**YOUR TASK:** The answer must consist of each line below that holds the word "control", copied as it stands.

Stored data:
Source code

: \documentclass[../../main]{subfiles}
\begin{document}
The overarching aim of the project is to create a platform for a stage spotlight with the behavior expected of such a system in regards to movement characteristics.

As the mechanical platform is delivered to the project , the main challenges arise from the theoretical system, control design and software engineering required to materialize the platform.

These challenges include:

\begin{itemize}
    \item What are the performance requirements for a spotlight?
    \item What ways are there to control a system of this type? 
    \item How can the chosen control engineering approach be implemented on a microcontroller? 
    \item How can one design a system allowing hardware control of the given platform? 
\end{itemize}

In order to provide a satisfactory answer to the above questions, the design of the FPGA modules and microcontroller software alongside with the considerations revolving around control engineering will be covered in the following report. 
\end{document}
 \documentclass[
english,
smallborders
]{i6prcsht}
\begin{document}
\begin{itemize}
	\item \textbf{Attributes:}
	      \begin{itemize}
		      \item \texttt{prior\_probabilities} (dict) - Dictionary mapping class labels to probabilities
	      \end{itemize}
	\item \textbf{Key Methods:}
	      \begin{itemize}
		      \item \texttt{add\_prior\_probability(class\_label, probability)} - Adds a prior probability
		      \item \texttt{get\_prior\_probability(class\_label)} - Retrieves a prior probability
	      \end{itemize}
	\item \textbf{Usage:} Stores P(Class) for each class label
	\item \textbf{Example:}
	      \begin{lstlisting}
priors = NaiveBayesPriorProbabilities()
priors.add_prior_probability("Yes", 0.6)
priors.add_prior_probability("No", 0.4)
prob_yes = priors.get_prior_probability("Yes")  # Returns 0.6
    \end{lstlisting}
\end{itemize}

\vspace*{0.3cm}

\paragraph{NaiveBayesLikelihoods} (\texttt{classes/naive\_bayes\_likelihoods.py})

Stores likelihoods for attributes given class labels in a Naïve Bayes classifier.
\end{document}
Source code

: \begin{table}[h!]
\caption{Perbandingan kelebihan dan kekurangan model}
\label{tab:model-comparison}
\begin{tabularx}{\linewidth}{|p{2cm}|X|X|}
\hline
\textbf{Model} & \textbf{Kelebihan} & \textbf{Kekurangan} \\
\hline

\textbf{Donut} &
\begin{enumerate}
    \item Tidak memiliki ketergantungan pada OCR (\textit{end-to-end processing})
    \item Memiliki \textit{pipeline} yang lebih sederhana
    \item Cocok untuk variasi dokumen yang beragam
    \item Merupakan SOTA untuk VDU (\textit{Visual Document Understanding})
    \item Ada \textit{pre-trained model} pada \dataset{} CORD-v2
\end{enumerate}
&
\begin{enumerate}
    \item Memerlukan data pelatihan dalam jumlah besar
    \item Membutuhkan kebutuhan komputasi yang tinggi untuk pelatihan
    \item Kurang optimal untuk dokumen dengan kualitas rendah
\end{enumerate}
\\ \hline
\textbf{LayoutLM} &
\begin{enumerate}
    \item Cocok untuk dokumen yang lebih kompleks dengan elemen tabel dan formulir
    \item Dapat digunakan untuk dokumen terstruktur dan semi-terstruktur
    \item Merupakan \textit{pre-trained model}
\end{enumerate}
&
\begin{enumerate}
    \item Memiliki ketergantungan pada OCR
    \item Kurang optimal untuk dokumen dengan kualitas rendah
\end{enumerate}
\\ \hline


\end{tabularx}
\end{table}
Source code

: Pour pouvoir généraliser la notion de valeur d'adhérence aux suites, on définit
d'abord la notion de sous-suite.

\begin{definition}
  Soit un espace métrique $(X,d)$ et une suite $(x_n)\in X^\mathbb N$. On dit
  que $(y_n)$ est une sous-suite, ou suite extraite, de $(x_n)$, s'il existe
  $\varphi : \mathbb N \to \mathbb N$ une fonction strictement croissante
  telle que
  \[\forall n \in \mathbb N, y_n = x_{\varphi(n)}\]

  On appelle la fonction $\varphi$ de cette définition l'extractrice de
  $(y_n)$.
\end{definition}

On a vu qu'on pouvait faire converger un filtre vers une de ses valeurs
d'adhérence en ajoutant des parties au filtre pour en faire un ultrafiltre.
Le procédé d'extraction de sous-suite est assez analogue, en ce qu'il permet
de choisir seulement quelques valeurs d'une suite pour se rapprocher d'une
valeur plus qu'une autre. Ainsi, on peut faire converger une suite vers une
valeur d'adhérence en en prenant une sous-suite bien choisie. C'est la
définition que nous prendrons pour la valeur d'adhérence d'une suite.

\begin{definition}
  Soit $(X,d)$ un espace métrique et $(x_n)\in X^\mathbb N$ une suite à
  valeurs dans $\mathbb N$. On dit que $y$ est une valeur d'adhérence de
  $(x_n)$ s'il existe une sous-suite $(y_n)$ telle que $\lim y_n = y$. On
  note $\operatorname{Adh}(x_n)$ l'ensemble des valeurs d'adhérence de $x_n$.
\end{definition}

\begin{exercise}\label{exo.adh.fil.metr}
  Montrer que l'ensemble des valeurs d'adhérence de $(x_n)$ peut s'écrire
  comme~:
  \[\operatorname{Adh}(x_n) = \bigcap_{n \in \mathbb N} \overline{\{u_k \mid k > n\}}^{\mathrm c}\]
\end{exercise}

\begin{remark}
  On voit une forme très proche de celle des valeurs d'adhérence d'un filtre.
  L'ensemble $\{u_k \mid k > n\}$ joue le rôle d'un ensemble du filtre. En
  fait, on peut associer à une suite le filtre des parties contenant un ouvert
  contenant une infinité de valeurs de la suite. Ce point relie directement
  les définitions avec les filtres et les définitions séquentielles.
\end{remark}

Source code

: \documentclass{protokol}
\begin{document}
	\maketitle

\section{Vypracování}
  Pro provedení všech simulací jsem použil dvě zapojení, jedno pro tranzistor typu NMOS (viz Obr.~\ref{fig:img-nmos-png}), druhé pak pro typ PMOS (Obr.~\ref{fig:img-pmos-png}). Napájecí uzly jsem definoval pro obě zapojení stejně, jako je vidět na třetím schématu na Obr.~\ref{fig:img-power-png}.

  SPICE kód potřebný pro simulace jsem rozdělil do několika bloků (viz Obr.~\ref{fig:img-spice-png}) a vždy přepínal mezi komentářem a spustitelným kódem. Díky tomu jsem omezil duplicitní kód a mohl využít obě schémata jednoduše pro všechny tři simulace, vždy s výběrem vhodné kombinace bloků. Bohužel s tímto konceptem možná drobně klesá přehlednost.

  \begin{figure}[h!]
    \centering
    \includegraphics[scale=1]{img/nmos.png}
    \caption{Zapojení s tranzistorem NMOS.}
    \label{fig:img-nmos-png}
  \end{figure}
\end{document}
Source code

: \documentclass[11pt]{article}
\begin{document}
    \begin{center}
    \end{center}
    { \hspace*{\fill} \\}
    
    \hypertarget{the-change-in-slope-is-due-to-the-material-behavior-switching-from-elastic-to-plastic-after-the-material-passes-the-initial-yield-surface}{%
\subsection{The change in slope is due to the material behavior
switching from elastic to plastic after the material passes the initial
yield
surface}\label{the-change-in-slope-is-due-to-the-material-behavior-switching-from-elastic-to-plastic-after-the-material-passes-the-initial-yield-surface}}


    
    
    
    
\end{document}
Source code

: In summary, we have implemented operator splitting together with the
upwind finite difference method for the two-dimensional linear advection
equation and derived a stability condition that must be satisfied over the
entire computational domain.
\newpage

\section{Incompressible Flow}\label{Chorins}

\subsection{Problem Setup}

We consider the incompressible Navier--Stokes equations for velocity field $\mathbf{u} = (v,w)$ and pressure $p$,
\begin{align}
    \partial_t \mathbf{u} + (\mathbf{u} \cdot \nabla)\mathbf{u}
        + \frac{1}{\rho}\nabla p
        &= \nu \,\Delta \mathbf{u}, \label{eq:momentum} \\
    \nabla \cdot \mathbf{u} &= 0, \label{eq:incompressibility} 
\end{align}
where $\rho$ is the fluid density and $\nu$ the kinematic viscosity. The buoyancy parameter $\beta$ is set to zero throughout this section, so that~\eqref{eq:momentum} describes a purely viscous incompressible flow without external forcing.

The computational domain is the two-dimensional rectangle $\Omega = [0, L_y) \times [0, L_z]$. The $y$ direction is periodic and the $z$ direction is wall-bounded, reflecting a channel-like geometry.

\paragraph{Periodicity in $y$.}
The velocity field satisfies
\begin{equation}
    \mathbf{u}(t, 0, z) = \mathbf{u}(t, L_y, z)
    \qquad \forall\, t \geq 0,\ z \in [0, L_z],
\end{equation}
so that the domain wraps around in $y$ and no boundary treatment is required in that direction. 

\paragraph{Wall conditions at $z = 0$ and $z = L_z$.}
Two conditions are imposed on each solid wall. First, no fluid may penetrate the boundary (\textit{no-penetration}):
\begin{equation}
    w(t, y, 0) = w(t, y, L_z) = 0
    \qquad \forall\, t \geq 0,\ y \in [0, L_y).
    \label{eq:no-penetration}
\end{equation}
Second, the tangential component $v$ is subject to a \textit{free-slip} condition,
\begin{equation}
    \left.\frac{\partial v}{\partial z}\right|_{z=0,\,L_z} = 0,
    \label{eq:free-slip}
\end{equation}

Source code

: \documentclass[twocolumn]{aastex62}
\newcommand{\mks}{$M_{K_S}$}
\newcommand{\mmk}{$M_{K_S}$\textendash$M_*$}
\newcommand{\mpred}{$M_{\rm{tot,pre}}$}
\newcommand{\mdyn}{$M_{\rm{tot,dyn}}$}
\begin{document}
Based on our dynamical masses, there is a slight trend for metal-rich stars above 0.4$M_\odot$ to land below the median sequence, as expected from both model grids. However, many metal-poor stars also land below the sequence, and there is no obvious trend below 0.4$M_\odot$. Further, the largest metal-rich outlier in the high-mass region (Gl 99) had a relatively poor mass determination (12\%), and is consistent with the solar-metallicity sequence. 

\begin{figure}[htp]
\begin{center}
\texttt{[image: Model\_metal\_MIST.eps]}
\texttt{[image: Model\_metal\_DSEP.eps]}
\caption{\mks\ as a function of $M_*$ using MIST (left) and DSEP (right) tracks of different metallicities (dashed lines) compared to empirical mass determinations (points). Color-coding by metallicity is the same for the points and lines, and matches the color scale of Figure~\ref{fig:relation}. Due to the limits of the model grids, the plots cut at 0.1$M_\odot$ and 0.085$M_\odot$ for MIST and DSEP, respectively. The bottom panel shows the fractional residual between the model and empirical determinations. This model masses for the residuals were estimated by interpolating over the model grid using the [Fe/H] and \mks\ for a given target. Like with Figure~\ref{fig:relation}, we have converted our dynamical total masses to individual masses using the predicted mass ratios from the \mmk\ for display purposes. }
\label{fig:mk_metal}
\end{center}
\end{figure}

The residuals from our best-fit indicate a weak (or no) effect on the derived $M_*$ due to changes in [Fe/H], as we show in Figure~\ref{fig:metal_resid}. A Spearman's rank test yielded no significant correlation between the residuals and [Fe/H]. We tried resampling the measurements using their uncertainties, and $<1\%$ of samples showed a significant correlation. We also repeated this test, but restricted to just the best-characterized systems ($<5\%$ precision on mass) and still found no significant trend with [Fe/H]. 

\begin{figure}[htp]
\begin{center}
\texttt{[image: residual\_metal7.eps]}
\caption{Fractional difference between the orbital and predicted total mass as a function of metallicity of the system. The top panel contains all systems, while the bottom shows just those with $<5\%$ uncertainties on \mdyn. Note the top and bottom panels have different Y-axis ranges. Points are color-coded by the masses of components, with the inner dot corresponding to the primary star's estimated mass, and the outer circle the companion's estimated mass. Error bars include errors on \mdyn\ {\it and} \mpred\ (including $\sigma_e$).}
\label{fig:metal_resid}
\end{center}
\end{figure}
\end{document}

**ANSWER SECTION:**
As the mechanical platform is delivered to the project , the main challenges arise from the theoretical system, control design and software engineering required to materialize the platform.
    \item What ways are there to control a system of this type? 
    \item How can the chosen control engineering approach be implemented on a microcontroller? 
    \item How can one design a system allowing hardware control of the given platform? 
In order to provide a satisfactory answer to the above questions, the design of the FPGA modules and microcontroller software alongside with the considerations revolving around control engineering will be covered in the following report. 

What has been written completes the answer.